Activity: Across the data below, how many lines hold "Drawable"? Answer with that number and nothing else.

======== The input

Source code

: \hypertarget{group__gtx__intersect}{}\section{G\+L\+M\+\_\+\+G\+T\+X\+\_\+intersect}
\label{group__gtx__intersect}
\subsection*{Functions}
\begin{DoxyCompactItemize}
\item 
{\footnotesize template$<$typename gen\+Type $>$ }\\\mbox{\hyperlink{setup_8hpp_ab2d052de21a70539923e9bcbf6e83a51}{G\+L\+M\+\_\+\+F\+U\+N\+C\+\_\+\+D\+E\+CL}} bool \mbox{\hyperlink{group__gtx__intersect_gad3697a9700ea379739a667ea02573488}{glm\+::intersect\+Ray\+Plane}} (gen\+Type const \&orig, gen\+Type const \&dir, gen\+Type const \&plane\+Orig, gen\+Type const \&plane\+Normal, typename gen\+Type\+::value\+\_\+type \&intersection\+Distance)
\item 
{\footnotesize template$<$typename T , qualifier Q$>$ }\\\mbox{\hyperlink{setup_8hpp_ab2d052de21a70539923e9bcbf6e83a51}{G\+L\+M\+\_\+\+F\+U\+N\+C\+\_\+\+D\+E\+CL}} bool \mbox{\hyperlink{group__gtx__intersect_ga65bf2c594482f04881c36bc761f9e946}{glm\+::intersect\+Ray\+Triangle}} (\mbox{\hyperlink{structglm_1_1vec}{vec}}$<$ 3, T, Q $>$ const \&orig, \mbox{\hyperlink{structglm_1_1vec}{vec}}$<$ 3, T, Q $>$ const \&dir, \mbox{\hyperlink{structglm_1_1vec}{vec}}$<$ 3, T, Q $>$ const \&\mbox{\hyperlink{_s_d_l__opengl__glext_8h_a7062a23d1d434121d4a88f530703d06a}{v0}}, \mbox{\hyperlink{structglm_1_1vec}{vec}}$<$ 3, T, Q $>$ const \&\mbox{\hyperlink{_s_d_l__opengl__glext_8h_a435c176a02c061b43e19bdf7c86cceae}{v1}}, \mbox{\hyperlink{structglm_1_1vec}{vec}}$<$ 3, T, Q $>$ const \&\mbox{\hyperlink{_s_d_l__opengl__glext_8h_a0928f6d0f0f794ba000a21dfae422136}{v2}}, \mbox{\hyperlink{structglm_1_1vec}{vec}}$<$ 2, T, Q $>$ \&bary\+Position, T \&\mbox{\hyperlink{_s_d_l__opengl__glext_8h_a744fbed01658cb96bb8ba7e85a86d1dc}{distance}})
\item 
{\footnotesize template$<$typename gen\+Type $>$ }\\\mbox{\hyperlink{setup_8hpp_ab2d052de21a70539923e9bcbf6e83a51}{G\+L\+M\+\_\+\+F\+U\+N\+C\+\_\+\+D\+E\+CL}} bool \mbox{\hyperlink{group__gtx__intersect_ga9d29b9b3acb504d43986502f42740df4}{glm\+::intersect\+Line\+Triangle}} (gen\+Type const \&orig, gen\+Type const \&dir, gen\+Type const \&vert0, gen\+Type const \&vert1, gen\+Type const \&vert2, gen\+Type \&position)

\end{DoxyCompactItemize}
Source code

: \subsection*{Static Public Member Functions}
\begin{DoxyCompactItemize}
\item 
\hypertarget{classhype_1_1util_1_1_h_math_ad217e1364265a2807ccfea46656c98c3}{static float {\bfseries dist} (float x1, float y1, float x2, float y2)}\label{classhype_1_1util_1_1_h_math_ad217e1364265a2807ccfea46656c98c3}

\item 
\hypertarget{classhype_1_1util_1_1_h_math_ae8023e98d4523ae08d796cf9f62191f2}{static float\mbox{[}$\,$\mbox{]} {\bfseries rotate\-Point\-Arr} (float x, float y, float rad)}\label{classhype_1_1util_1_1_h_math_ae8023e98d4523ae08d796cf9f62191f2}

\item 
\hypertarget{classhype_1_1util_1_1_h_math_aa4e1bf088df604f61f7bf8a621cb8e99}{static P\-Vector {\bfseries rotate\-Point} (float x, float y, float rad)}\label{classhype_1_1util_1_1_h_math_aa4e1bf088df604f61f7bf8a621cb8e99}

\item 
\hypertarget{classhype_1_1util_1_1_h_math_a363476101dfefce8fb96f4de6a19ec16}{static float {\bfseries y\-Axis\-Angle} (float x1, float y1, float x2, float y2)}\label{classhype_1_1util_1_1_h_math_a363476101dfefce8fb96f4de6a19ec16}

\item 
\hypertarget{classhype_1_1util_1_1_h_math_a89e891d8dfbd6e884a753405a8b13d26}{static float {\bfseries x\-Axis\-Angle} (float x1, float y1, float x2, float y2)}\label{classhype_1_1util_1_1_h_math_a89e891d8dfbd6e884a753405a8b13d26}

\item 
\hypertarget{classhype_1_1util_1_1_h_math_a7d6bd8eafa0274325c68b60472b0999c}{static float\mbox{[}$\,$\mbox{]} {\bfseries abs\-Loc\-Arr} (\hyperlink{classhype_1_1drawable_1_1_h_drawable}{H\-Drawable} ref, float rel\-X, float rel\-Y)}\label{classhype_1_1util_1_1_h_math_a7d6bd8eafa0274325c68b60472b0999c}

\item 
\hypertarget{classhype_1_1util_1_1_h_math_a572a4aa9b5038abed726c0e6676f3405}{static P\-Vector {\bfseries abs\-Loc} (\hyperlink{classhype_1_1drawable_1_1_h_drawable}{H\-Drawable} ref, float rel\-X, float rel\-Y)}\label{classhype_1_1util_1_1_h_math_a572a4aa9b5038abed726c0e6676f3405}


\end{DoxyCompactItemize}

================

Problem solution: 2